Ketika Reno duduk tepat di hadapannya, Reka mendongakan kepalanya. Memandang pada sosok yang sedari tadi mengikuti Reno dari belakang. Sosok itu tersenyum padanya dan melarikan satu tangan besar miliknya untuk mengacak-acak rambut hitamnya. Reka merasa jengkel, sebisa mungkin ia menghindari tangan tersebut.

"Udah lama, Dek?"

Sosok itu bertanya. Namanya Rey. Kakak tertua Reka. Ia mendengus untuk pertanyaan itu. "Saking lamanya sampe udah nolak dua kali pas ditanyain mau pesen apa." Jawabnya. Ia sama sekali tidak menyembunyikan nada jengkel dalam suaranya.

Reka bisa melihat bahwa Rey melayangkan senyum kecut dan tatapan bersalah padanya sebelum sosok itu memilih untuk duduk di sampingnya. "Maaf, Dek. Tadi sebelum jemput Reno, Mas punya sedikit masalah di kantor."

Rey selalu menggunakan nada pelan dan lembut saat berbicara, tidak peduli pada siapapun. Dan itu hanya membuat perasaan tidak menyenangkan yang Reka rasakan sebelumnya seakan menghilang begitu saja. Ia memang tidak akan pernah bisa merasa kesal terlalu lama pada Kakaknya itu.

Baru saja Reka merasakan euforia atas atensi Rey yang sepenuhnya tertuju padanya, Reno sudah merengek tentang apa yang akan mereka pesan. Bocah itu juga tidak kalah antusias jika sudah menyangkut berkunjung ke Lullaby. Akhirnya mereka memutuskan untuk memesan machiato. Reka menyukai kopi yang satu itu.

Rasa jengkel kembali melandanya. Reka tidak menyukai pemandangan dimana Rey yang kini benar-benar sepenuhnya hanya terfokus pada Reno. Bocah itu bercerita tentang hal-hal random yang terjadi di sekolah. Biasanya Reka akan ikut mendengarkan apapun yang Reno ceritakan tapi kali ini seperti terasa berbeda dan Reka merasa bingung akan hal itu.
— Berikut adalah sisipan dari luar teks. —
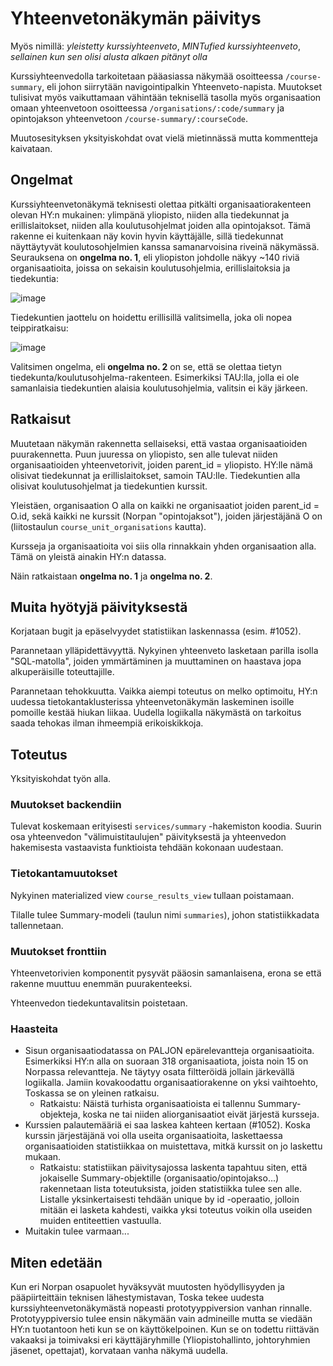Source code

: # Yhteenvetonäkymän päivitys

Myös nimillä: _yleistetty kurssiyhteenveto_, _MINTufied kurssiyhteenveto_, _sellainen kun sen olisi alusta alkaen pitänyt olla_

Kurssiyhteenvedolla tarkoitetaan pääasiassa näkymää osoitteessa `/course-summary`, eli johon siirrytään navigointipalkin Yhteenveto-napista. Muutokset tulisivat myös vaikuttamaan vähintään teknisellä tasolla myös organisaation omaan yhteenvetoon osoitteessa `/organisations/:code/summary` ja opintojakson yhteenvetoon `/course-summary/:courseCode`.

Muutosesityksen yksityiskohdat ovat vielä mietinnässä mutta kommentteja kaivataan.

## Ongelmat

Kurssiyhteenvetonäkymä teknisesti olettaa pitkälti organisaatiorakenteen olevan HY:n mukainen: ylimpänä yliopisto, niiden alla tiedekunnat ja erillislaitokset, niiden alla koulutusohjelmat joiden alla opintojaksot. Tämä rakenne ei kuitenkaan näy kovin hyvin käyttäjälle, sillä tiedekunnat näyttäytyvät koulutosohjelmien kanssa samanarvoisina riveinä näkymässä. Seurauksena on **ongelma no. 1**, eli yliopiston johdolle näkyy ~140 riviä organisaatioita, joissa on sekaisin koulutusohjelmia, erillislaitoksia ja tiedekuntia:

![image](https://github.com/UniversityOfHelsinkiCS/palaute/assets/54055199/4e5d4cd9-1323-47a7-9e06-9015d202bc5e)

Tiedekuntien jaottelu on hoidettu erillisillä valitsimella, joka oli nopea teippiratkaisu:

![image](https://github.com/UniversityOfHelsinkiCS/palaute/assets/54055199/9378762d-b220-404b-bd18-fe82fd683680)

Valitsimen ongelma, eli **ongelma no. 2** on se, että se olettaa tietyn tiedekunta/koulutusohjelma-rakenteen. Esimerkiksi TAU:lla, jolla ei ole samanlaisia tiedekuntien alaisia koulutusohjelmia, valitsin ei käy järkeen.

## Ratkaisut

Muutetaan näkymän rakennetta sellaiseksi, että vastaa organisaatioiden puurakennetta. Puun juuressa on yliopisto, sen alle tulevat niiden organisaatioiden yhteenvetorivit, joiden parent_id = yliopisto. HY:lle nämä olisivat tiedekunnat ja erillislaitokset, samoin TAU:lle. Tiedekuntien alla olisivat koulutusohjelmat ja tiedekuntien kurssit.

Yleistäen, organisaation O alla on kaikki ne organisaatiot joiden parent_id = O.id, sekä kaikki ne kurssit (Norpan "opintojaksot"), joiden järjestäjänä O on (liitostaulun `course_unit_organisations` kautta).

Kursseja ja organisaatioita voi siis olla rinnakkain yhden organisaation alla. Tämä on yleistä ainakin HY:n datassa.

Näin ratkaistaan **ongelma no. 1** ja **ongelma no. 2**.

## Muita hyötyjä päivityksestä

Korjataan bugit ja epäselvyydet statistiikan laskennassa (esim. #1052).

Parannetaan ylläpidettävyyttä. Nykyinen yhteenveto lasketaan parilla isolla "SQL-matolla", joiden ymmärtäminen ja muuttaminen on haastava jopa alkuperäisille toteuttajille.

Parannetaan tehokkuutta. Vaikka aiempi toteutus on melko optimoitu, HY:n uudessa tietokantaklusterissa yhteenvetonäkymän laskeminen isoille pomoille kestää hiukan liikaa. 
Uudella logiikalla näkymästä on tarkoitus saada tehokas ilman ihmeempiä erikoiskikkoja.

## Toteutus

Yksityiskohdat työn alla.

### Muutokset backendiin

Tulevat koskemaan erityisesti `services/summary` -hakemiston koodia. Suurin osa yhteenvedon "välimuistitaulujen" päivityksestä ja yhteenvedon hakemisesta vastaavista funktioista tehdään kokonaan uudestaan.

### Tietokantamuutokset

Nykyinen materialized view `course_results_view` tullaan poistamaan.

Tilalle tulee Summary-modeli (taulun nimi `summaries`), johon statistiikkadata tallennetaan. 

### Muutokset fronttiin

Yhteenvetorivien komponentit pysyvät pääosin samanlaisena, erona se että rakenne muuttuu enemmän puurakenteeksi.

Yhteenvedon tiedekuntavalitsin poistetaan.

### Haasteita

- Sisun organisaatiodatassa on PALJON epärelevantteja organisaatioita. Esimerkiksi HY:n alla on suoraan 318 organisaatiota, joista noin 15 on Norpassa relevantteja. Ne täytyy osata filtteröidä jollain järkevällä logiikalla. Jamiin kovakoodattu organisaatiorakenne on yksi vaihtoehto, Toskassa se on yleinen ratkaisu.
  - Ratkaistu: Näistä turhista organisaatioista ei tallennu Summary-objekteja, koska ne tai niiden aliorganisaatiot eivät järjestä kursseja.
- Kurssien palautemääriä ei saa laskea kahteen kertaan (#1052). Koska kurssin järjestäjänä voi olla useita organisaatioita, laskettaessa organisaatioiden statistiikkaa on muistettava, mitkä kurssit on jo laskettu mukaan.
  - Ratkaistu: statistiikan päivitysajossa laskenta tapahtuu siten, että jokaiselle Summary-objektille (organisaatio/opintojakso...) rakennetaan lista toteutuksista, joiden statistiikka tulee sen alle. Listalle yksinkertaisesti tehdään unique by id -operaatio, jolloin mitään ei lasketa kahdesti, vaikka yksi toteutus voikin olla useiden muiden entiteettien vastuulla.
- Muitakin tulee varmaan...

## Miten edetään

Kun eri Norpan osapuolet hyväksyvät muutosten hyödyllisyyden ja pääpiirteittäin teknisen lähestymistavan, Toska tekee uudesta kurssiyhteenvetonäkymästä nopeasti prototyyppiversion vanhan rinnalle. Prototyyppiversio tulee ensin näkymään vain admineille mutta se viedään HY:n tuotantoon heti kun se on käyttökelpoinen. Kun se on todettu riittävän vakaaksi ja toimivaksi eri käyttäjäryhmille (Yliopistohallinto, johtoryhmien jäsenet, opettajat), korvataan vanha näkymä uudella.
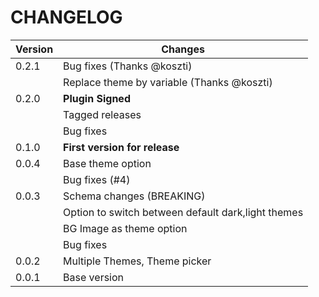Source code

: # CHANGELOG

| Version | Changes                                            |
| ------- | -------------------------------------------------- |
| 0.2.1   | Bug fixes (Thanks @koszti)                         |
|         | Replace theme by variable (Thanks @koszti)         |
| 0.2.0   | **Plugin Signed**                                  |
|         | Tagged releases                                    |
|         | Bug fixes                                          |
| 0.1.0   | **First version for release**                      |
| 0.0.4   | Base theme option                                  |
|         | Bug fixes (#4)                                     |
| 0.0.3   | Schema changes (BREAKING)                          |
|         | Option to switch between default dark,light themes |
|         | BG Image as theme option                           |
|         | Bug fixes                                          |
| 0.0.2   | Multiple Themes, Theme picker                      |
| 0.0.1   | Base version                                       |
Reka hanya tinggal bersama Rey dan Reno saat ini. Orang tua mereka sudah meninggal sejak beberapa tahun yang lalu. Rey sebagai Kakak tertua hanya menjadi Kakak yang paling bertanggung jawab. Rey bekerja untuk memenuhi kebutuhan kedua Adiknnya. Rey juga lah yang menyanggupi biaya sekolah maupun kuliah Adik-adiknya.